[Dataset records]

----

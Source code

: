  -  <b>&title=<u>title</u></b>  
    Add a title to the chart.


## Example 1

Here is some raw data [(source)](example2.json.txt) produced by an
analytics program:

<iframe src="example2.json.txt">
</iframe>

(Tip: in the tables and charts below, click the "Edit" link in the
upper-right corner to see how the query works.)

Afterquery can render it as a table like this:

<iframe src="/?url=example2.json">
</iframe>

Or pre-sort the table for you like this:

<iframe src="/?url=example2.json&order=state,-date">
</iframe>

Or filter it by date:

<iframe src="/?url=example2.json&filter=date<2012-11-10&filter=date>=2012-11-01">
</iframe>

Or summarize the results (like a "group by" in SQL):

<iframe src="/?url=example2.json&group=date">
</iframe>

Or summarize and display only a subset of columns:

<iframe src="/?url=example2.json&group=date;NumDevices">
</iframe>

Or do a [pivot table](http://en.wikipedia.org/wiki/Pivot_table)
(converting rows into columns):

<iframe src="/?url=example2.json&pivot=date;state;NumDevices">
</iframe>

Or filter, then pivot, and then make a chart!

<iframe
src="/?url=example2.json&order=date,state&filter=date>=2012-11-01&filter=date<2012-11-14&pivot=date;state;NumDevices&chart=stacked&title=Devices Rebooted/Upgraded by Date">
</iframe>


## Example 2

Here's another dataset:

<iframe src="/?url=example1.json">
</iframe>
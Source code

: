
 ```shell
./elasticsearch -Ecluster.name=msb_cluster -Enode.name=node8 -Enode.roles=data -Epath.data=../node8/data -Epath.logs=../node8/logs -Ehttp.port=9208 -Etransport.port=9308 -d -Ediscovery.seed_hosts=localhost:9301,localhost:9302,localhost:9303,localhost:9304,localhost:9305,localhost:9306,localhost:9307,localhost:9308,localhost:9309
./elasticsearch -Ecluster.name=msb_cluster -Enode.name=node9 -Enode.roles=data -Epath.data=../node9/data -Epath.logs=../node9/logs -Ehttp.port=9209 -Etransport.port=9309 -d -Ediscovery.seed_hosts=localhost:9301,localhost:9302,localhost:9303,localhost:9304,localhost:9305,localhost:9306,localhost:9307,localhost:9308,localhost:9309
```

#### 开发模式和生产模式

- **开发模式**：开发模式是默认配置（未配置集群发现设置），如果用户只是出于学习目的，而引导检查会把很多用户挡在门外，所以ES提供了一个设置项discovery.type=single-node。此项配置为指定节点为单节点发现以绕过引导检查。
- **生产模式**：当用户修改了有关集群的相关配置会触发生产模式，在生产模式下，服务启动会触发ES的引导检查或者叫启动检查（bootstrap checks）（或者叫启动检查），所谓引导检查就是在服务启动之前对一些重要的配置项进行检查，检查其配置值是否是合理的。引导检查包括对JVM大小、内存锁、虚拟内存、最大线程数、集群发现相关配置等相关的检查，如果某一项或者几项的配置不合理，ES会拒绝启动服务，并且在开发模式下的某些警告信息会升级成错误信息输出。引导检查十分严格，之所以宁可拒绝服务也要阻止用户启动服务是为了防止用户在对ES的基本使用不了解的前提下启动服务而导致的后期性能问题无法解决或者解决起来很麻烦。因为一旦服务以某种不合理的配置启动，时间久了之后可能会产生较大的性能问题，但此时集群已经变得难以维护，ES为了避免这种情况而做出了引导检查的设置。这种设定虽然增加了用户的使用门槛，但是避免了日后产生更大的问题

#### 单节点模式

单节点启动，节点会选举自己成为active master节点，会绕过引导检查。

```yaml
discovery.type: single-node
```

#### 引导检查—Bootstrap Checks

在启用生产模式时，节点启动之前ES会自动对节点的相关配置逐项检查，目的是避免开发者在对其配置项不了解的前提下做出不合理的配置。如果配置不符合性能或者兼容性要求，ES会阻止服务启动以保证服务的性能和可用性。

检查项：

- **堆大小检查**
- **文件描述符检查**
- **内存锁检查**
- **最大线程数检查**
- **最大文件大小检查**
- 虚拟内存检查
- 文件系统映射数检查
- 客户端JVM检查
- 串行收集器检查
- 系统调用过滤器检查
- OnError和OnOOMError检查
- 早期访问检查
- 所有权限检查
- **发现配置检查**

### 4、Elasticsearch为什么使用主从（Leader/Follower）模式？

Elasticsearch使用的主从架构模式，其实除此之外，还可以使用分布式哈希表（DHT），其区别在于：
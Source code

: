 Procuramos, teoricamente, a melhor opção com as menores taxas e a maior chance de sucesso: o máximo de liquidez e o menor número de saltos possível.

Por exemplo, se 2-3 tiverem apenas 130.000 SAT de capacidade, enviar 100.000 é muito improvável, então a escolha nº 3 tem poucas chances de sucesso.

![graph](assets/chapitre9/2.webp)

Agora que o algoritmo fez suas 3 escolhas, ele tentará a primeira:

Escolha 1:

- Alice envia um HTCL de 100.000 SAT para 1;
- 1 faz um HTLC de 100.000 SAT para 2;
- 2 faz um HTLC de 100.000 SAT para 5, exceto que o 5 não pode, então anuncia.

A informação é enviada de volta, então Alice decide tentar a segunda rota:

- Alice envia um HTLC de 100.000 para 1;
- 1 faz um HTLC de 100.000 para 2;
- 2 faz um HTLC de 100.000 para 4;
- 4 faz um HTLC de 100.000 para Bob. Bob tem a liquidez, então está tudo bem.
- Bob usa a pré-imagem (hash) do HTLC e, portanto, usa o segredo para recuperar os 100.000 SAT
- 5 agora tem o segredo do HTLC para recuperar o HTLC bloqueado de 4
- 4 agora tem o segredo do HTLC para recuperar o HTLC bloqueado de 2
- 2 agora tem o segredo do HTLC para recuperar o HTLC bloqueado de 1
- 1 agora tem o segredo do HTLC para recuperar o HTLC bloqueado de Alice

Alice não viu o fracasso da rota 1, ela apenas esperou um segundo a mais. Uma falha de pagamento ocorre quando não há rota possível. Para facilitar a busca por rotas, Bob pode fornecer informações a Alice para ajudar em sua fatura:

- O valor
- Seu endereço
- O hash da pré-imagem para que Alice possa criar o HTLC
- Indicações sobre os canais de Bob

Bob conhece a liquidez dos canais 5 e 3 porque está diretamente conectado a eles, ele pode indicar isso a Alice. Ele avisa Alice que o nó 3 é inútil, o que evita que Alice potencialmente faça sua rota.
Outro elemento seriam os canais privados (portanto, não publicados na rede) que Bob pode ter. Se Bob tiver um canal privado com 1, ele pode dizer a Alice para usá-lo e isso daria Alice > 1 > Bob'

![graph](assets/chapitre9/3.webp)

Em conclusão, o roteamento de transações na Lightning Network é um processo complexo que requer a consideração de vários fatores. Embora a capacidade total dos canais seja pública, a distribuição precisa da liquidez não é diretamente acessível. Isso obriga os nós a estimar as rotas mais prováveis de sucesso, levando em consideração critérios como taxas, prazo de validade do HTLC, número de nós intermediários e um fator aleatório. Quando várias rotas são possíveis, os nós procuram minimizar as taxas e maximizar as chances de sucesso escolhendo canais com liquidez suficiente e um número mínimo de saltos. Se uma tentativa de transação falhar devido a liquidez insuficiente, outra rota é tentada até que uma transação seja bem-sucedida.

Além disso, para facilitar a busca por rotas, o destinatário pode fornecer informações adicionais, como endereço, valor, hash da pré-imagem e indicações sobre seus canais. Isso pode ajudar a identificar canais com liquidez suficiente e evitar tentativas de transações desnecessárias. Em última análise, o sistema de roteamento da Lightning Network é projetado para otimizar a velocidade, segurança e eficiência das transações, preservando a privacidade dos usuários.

----

- **Exercise requirements**
From the entries above, copy each line holding "Network".

- **Finished exercise**
Em conclusão, o roteamento de transações na Lightning Network é um processo complexo que requer a consideração de vários fatores. Embora a capacidade total dos canais seja pública, a distribuição precisa da liquidez não é diretamente acessível. Isso obriga os nós a estimar as rotas mais prováveis de sucesso, levando em consideração critérios como taxas, prazo de validade do HTLC, número de nós intermediários e um fator aleatório. Quando várias rotas são possíveis, os nós procuram minimizar as taxas e maximizar as chances de sucesso escolhendo canais com liquidez suficiente e um número mínimo de saltos. Se uma tentativa de transação falhar devido a liquidez insuficiente, outra rota é tentada até que uma transação seja bem-sucedida.
Além disso, para facilitar a busca por rotas, o destinatário pode fornecer informações adicionais, como endereço, valor, hash da pré-imagem e indicações sobre seus canais. Isso pode ajudar a identificar canais com liquidez suficiente e evitar tentativas de transações desnecessárias. Em última análise, o sistema de roteamento da Lightning Network é projetado para otimizar a velocidade, segurança e eficiência das transações, preservando a privacidade dos usuários.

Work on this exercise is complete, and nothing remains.